Tuesday 12 October 2021

Review of 'Certified Lover Boy' by Drake


Certified Lover Boy features some of the Canadian singer-rapper’s best songs to date – but also some of his worst.

I didn’t have high hopes going into this album. Drake’s quantity-over-quality approach to making music has resulted in some pretty disappointing projects recently, and I had a feeling that this 20+ track record was going to be a repeat of Scorpion. The mushy album title and emoji-plastered album artwork also didn’t fill me with much confidence (why are there pregnant women emojis all over the album cover? Are they all the women Drake has been getting knocked up? IS HE HIDING MORE KIDS???).

I was ready to be done with Drake. I was ready to turn into a certified hater boy. However, CLB is not the slog that Scorpion was. In fact, I’d argue that some of Drake’s best tracks to date can be found on this album. Unfortunately, it also contains some of Drake’s worst tracks to date. There are higher highs and lower lows – which certainly makes it a much more memorable album.

Let’s start by celebrating the best tracks on this album. Opener ‘Champagne Poetry’ is a masterpiece. It features a constantly morphing sample-heavy beat over which Drake weighs up the success of his career with the emptiness of his personal life: ‘career is going great, but now the rest of me is fading slowly’. It’s creatively composed and passionately delivered. WHY ARE THERE NOT MORE DRAKE SONGS LIKE THIS? None of the other tracks on CLB reach these heights, but some come close. Drake’s r&b songs are often too soppy for me, but ‘TSU’ and ‘Race My Mind’ have some absolutely hypnotic production and singing. ‘You Only Live Twice’ meanwhile is an energetic boom bap track with a killer comical verse from Lil Wayne.  Then there’s closer ‘The Remorse’, in which Drake shows off his ability to rap at length, getting personal while also throwing in witty lines like: ‘they tried to give me a slice of the pie and I took the knife home’.
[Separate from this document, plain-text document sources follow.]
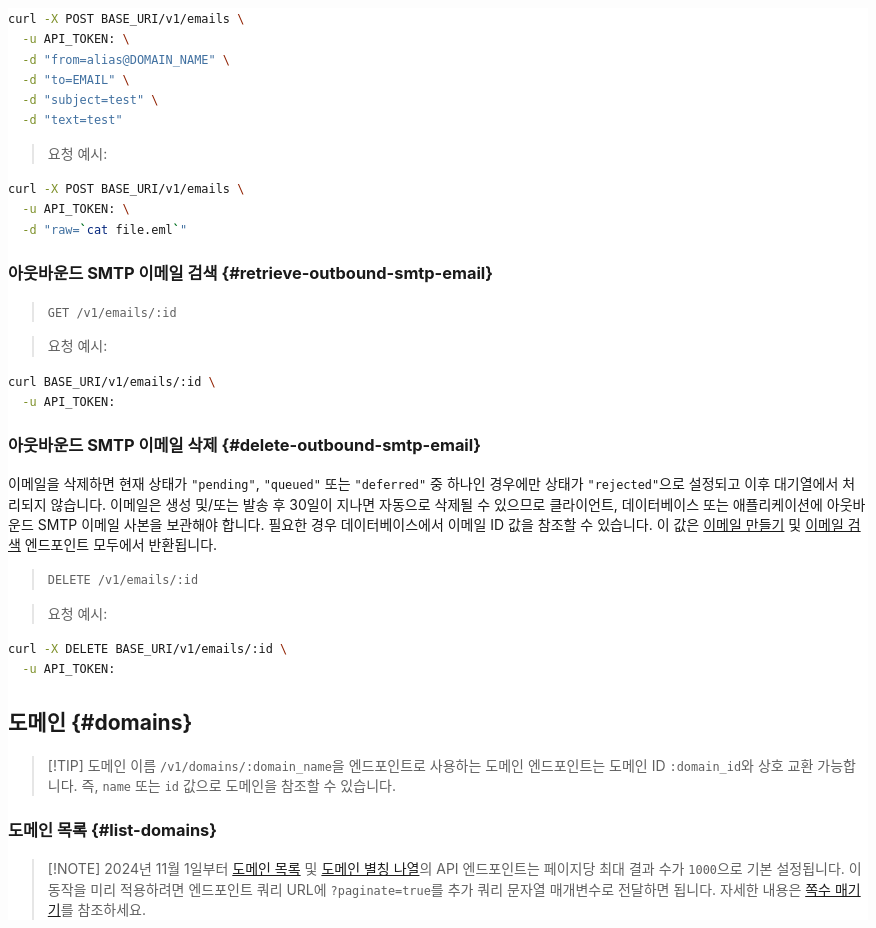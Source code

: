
 ```sh
curl -X POST BASE_URI/v1/emails \
  -u API_TOKEN: \
  -d "from=alias@DOMAIN_NAME" \
  -d "to=EMAIL" \
  -d "subject=test" \
  -d "text=test"
```

> 요청 예시:

```sh
curl -X POST BASE_URI/v1/emails \
  -u API_TOKEN: \
  -d "raw=`cat file.eml`"
```

### 아웃바운드 SMTP 이메일 검색 {#retrieve-outbound-smtp-email}

> `GET /v1/emails/:id`

> 요청 예시:

```sh
curl BASE_URI/v1/emails/:id \
  -u API_TOKEN:
```

### 아웃바운드 SMTP 이메일 삭제 {#delete-outbound-smtp-email}

이메일을 삭제하면 현재 상태가 `"pending"`, `"queued"` 또는 `"deferred"` 중 하나인 경우에만 상태가 `"rejected"`으로 설정되고 이후 대기열에서 처리되지 않습니다. 이메일은 생성 및/또는 발송 후 30일이 지나면 자동으로 삭제될 수 있으므로 클라이언트, 데이터베이스 또는 애플리케이션에 아웃바운드 SMTP 이메일 사본을 보관해야 합니다. 필요한 경우 데이터베이스에서 이메일 ID 값을 참조할 수 있습니다. 이 값은 [이메일 만들기](#create-email) 및 [이메일 검색](#retrieve-email) 엔드포인트 모두에서 반환됩니다.

> `DELETE /v1/emails/:id`

> 요청 예시:

```sh
curl -X DELETE BASE_URI/v1/emails/:id \
  -u API_TOKEN:
```

## 도메인 {#domains}

> \[!TIP]
> 도메인 이름 <code>/v1/domains/:domain_name</code>을 엔드포인트로 사용하는 도메인 엔드포인트는 도메인 ID <code>:domain_id</code>와 상호 교환 가능합니다. 즉, <code>name</code> 또는 <code>id</code> 값으로 도메인을 참조할 수 있습니다.

### 도메인 목록 {#list-domains}

> \[!NOTE]
> 2024년 11월 1일부터 [도메인 목록](#list-domains) 및 [도메인 별칭 나열](#list-domain-aliases)의 API 엔드포인트는 페이지당 최대 결과 수가 `1000`으로 기본 설정됩니다. 이 동작을 미리 적용하려면 엔드포인트 쿼리 URL에 `?paginate=true`를 추가 쿼리 문자열 매개변수로 전달하면 됩니다. 자세한 내용은 [쪽수 매기기](#pagination)를 참조하세요.
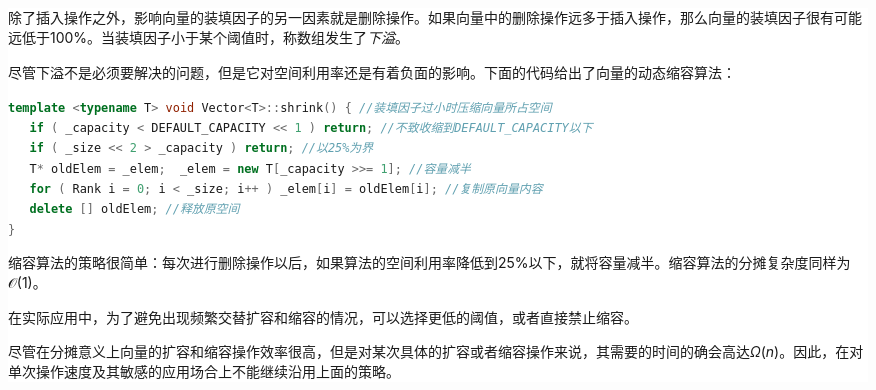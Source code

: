 除了插入操作之外，影响向量的装填因子的另一因素就是删除操作。如果向量中的删除操作远多于插入操作，那么向量的装填因子很有可能远低于100%。当装填因子小于某个阈值时，称数组发生了*下溢*。

尽管下溢不是必须要解决的问题，但是它对空间利用率还是有着负面的影响。下面的代码给出了向量的动态缩容算法：

```c++
template <typename T> void Vector<T>::shrink() { //装填因子过小时压缩向量所占空间
   if ( _capacity < DEFAULT_CAPACITY << 1 ) return; //不致收缩到DEFAULT_CAPACITY以下
   if ( _size << 2 > _capacity ) return; //以25%为界
   T* oldElem = _elem;  _elem = new T[_capacity >>= 1]; //容量减半
   for ( Rank i = 0; i < _size; i++ ) _elem[i] = oldElem[i]; //复制原向量内容
   delete [] oldElem; //释放原空间
}
```

缩容算法的策略很简单：每次进行删除操作以后，如果算法的空间利用率降低到25%以下，就将容量减半。缩容算法的分摊复杂度同样为$\mathcal O (1)$。

在实际应用中，为了避免出现频繁交替扩容和缩容的情况，可以选择更低的阈值，或者直接禁止缩容。

尽管在分摊意义上向量的扩容和缩容操作效率很高，但是对某次具体的扩容或者缩容操作来说，其需要的时间的确会高达$\Omega (n)$。因此，在对单次操作速度及其敏感的应用场合上不能继续沿用上面的策略。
So what about the worst tracks? ‘Girls Want Girls’, in which Drake sings ‘say that you a lesbian, girl, me too’, is definitely an obvious culprit (I feel like I could have excused that stupid line if it wasn’t part of the chorus). Despite its moody beat, ‘In The Bible’ also stands out as unlistenable due to Drake’s distractingly off-beat flow. And then there’s ‘Way 2 Sexy’, which is a horrendous trap rap interpolation of Right Said Fred’s ‘I’m Too Sexy’ in which Future delivers poetic lines like ‘got bitches sexin on me’ and Young Thug utters ‘molest me’.

There are still some mediocre tracks here, but there are much less than there were on Scorpion. The fact that there are more peaks and troughs definitely gives this album more momentum – there are more highlights to look forward to. The choice to alternate between rapped and sung tracks instead of separating them onto different halves of the album (like Scorpion) also results in much better pacing. Across the board, the beats are also more interesting and Drake approaches each song with a lot more fire in his belly. All in all, it’s definitely a step up from its predecessor, but far from a perfect album. The same old problem remains: there are too many tracks here. Were you to edit out all the awful tracks and some of the mediocre ones, you’d be left with a fantastic album (and it would still have a decent running time).